Lamento informar, minha cara colega Mariliz, mas o golpe na democracia já foi dado, e faz tempo.

Lentamente, um pouco mais a cada dia, desde a sua posse, sem precisar de tanques e canhões, mas apenas ameaçando colocar a tropa na rua e se cercando de generais, o capitão presidente Jair Bolsonaro foi destruindo por dentro uma a uma as instituições brasileiras, colocando sob seu controle os órgãos de controle encarregados de zelar pela Constituição e pelo Estado Democrático de Direito.

Procuradoria-Geral da República, Polícia Federal, Controladoria Geral da União, Advocacia Geral da União, presidentes da Câmara e do Senado, etc: tudo agora faz parte do governo para defender o presidente, sua família e seus aliados, tornando-os inimputáveis, com o único objetivo de garantir a reeleição do presidente. Danem-se as leis que regem o processo eleitoral.

Se isso não for possível no voto, então que seja na marra, e se cancele ou anule a eleição. É essa a síntese das últimas manifestações do capitão e seus generais, colocando novamente em dúvida a segurança das urnas eletrônicas, como vimos nos protestos bolsonaristas de 1º de Maio.

Só faltava controlar o Supremo Tribunal Federal e o Tribunal Superior Eleitoral, que são os próximos territórios a ser conquistados, com o apoio das Forças Armadas e do Centrão, o novo eixo do poder em Brasília.

Mas isso já está acontecendo após a nomeação de ministros terrivelmente bolsonaristas para o STF, como mostra o colunista Bruno Boghossian, na mesma edição da Folha. São só dois até agora, mas eles podem travar indefinidamente as votações do tribunal, pedindo vistas nos processos, como já estão fazendo. Um terceiro ministro deverá ser nomeado proximamente para o TSE.

Se alguém ainda tiver alguma dúvida sobre a escalada do governo contra o Judiciário e a democracia, leia esta reportagem de Weslley Galzo, no Estadão desta quarta-feira: "Militares fazem 88 questionamentos ao TSE e repetem discurso de Bolsonaro".

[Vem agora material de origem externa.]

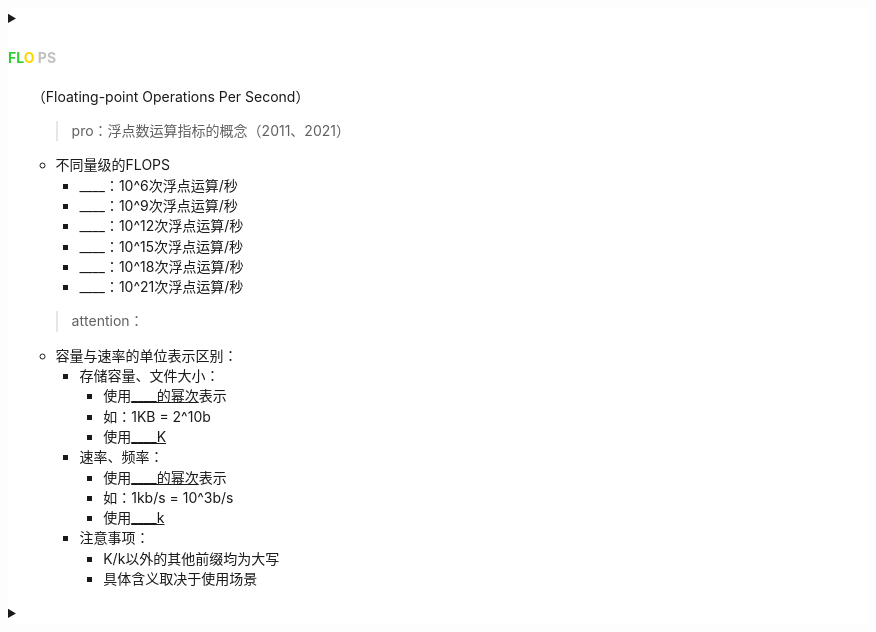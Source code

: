 <div>
<details><summary> </summary></details>
</div>

</ul>

#### <span style="color: LimeGreen;">FL</span><span style="color: Gold;">O <span style="color: silver;">PS</span>

<ul>

（Floating-point Operations Per Second）

> pro：浮点数运算指标的概念（2011、2021）

- 不同量级的FLOPS
  - ____：10^6次浮点运算/秒
  - ____：10^9次浮点运算/秒
  - ____：10^12次浮点运算/秒
  - ____：10^15次浮点运算/秒
  - ____：10^18次浮点运算/秒
  - ____：10^21次浮点运算/秒

> attention：

- 容量与速率的单位表示区别：
  - 存储容量、文件大小：
    - 使用<u>____的幂次</u>表示
    - 如：1KB = 2^10b
    - 使用<u>____K</u>
  - 速率、频率：
    - 使用<u>____的幂次</u>表示
    - 如：1kb/s = 10^3b/s
    - 使用<u>____k</u>
  - 注意事项：
    - K/k以外的其他前缀均为大写
    - 具体含义取决于使用场景

</ul>

<div>
<details><summary> </summary></details>
</div>
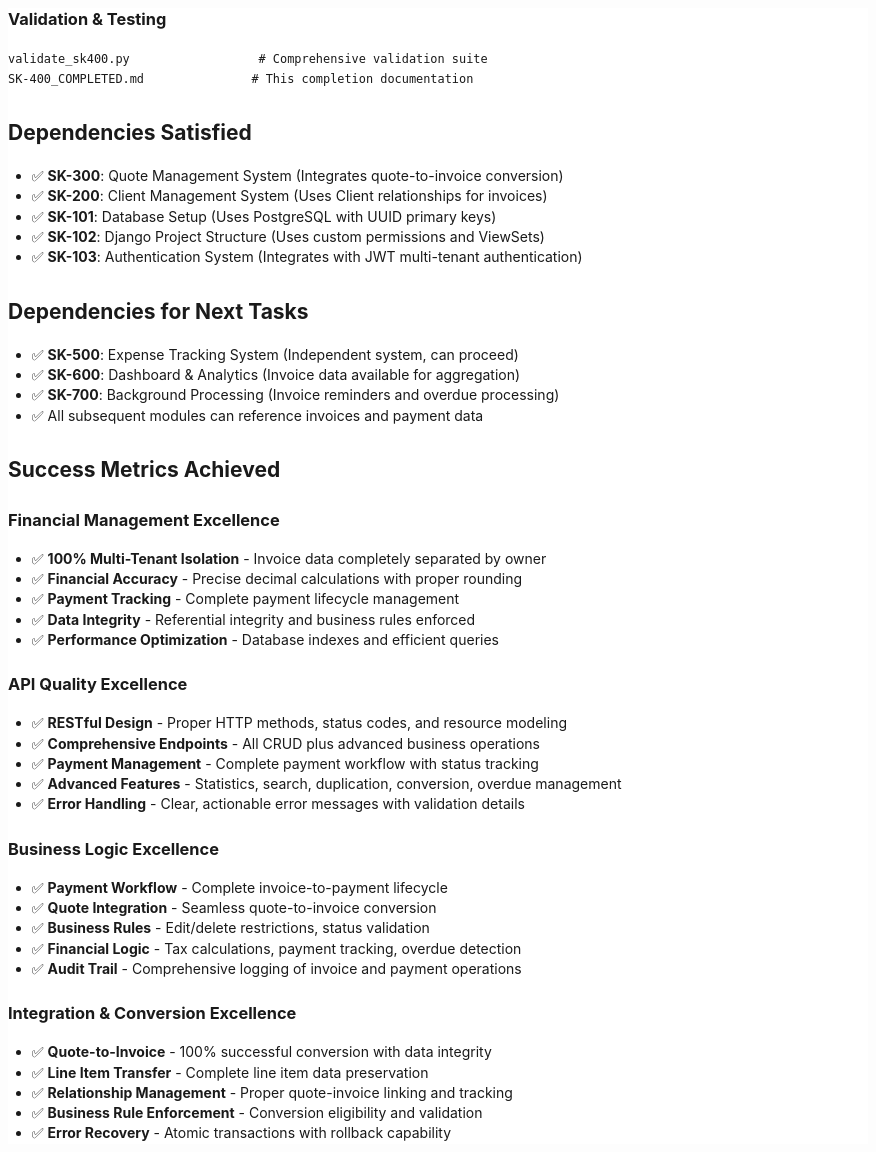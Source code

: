 ### Validation & Testing
```
validate_sk400.py                  # Comprehensive validation suite
SK-400_COMPLETED.md               # This completion documentation
```

## Dependencies Satisfied
- ✅ **SK-300**: Quote Management System (Integrates quote-to-invoice conversion)
- ✅ **SK-200**: Client Management System (Uses Client relationships for invoices)
- ✅ **SK-101**: Database Setup (Uses PostgreSQL with UUID primary keys)
- ✅ **SK-102**: Django Project Structure (Uses custom permissions and ViewSets)
- ✅ **SK-103**: Authentication System (Integrates with JWT multi-tenant authentication)

## Dependencies for Next Tasks
- ✅ **SK-500**: Expense Tracking System (Independent system, can proceed)
- ✅ **SK-600**: Dashboard & Analytics (Invoice data available for aggregation)
- ✅ **SK-700**: Background Processing (Invoice reminders and overdue processing)
- ✅ All subsequent modules can reference invoices and payment data

## Success Metrics Achieved

### Financial Management Excellence
- ✅ **100% Multi-Tenant Isolation** - Invoice data completely separated by owner
- ✅ **Financial Accuracy** - Precise decimal calculations with proper rounding
- ✅ **Payment Tracking** - Complete payment lifecycle management
- ✅ **Data Integrity** - Referential integrity and business rules enforced
- ✅ **Performance Optimization** - Database indexes and efficient queries

### API Quality Excellence  
- ✅ **RESTful Design** - Proper HTTP methods, status codes, and resource modeling
- ✅ **Comprehensive Endpoints** - All CRUD plus advanced business operations
- ✅ **Payment Management** - Complete payment workflow with status tracking
- ✅ **Advanced Features** - Statistics, search, duplication, conversion, overdue management
- ✅ **Error Handling** - Clear, actionable error messages with validation details

### Business Logic Excellence
- ✅ **Payment Workflow** - Complete invoice-to-payment lifecycle
- ✅ **Quote Integration** - Seamless quote-to-invoice conversion
- ✅ **Business Rules** - Edit/delete restrictions, status validation
- ✅ **Financial Logic** - Tax calculations, payment tracking, overdue detection
- ✅ **Audit Trail** - Comprehensive logging of invoice and payment operations

### Integration & Conversion Excellence
- ✅ **Quote-to-Invoice** - 100% successful conversion with data integrity
- ✅ **Line Item Transfer** - Complete line item data preservation
- ✅ **Relationship Management** - Proper quote-invoice linking and tracking
- ✅ **Business Rule Enforcement** - Conversion eligibility and validation
- ✅ **Error Recovery** - Atomic transactions with rollback capability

"A maioria das perguntas reproduz o discurso eleitoral do presidente Jair Bolsonaro, que tem colocado em dúvida a segurança das urnas eletrônicas e mantido a própria atuação da Corte sob suspeita", informa o jornal.

Antes de prosseguir, eu gostaria de perguntar: em que outro país civilizado as Forças Armadas são tutoras do processo eleitoral?

O absurdo chega a tal ponto que o próprio presidente revelou, no último dia 27, um dos absurdos contidos nos "questionamentos" dos militares: a montagem de uma sala de apuração paralela que possa ser monitorada pelas Forças Armadas. Bolsonaro defendeu a instalação de "um computador paralelo das Forças Armadas, para contar os votos no Brasil".

Que beleeeza!", como diria o Milton Leite. Quer dizer que agora, ao anunciar o resultado da eleição, o presidente do TSE precisará ter a seu lado o general de Divisão do Exército Heber Garcia Portella, indicado para a Comissão de Transparência do tribunal por outro general, Braga Netto, que era ministro da Defesa, e agora é cotado para ser o vice do capitão na chapa oficial.

Ficaremos, portanto, aguardando o "aprovo" do general Portella para saber quem será aclamado o próximo presidente da República na noite do dia 2 de outubro? E se ele não aprovar o resultado?

Tudo isso agora é noticiado com a maior naturalidade, sem nenhuma contestação da mídia e dos chamados poderes constituídos, com raras exceções.

Onde mais, no mundo democrático, fora da época de guerra, o ministro da Defesa é chamado para participar de reuniões com os presidentes do Judiciário e do Legislativo para discutir o papel das Forças Armadas nas eleições?

Fica cada vez mais claro que Bolsonaro está disposto a dilapidar o Tesouro Nacional para comprar a reeleição no voto, deixando a conta para o próximo presidente, com a doce complacência do ministro Paulo Guedes, mas se não for ele o eleito, já tem preparado seu plano B: melar o jogo, criando cada vez mais insegurança em torno das urnas eletrônicas, apesar de jamais nunca terem sido constatadas fraudes no sistema de votação, desde que foram implantadas, nos anos 90 do século passado.

O objetivo declarado é só criar mais confusão, para não encarar os problemas reais do país na campanha eleitoral.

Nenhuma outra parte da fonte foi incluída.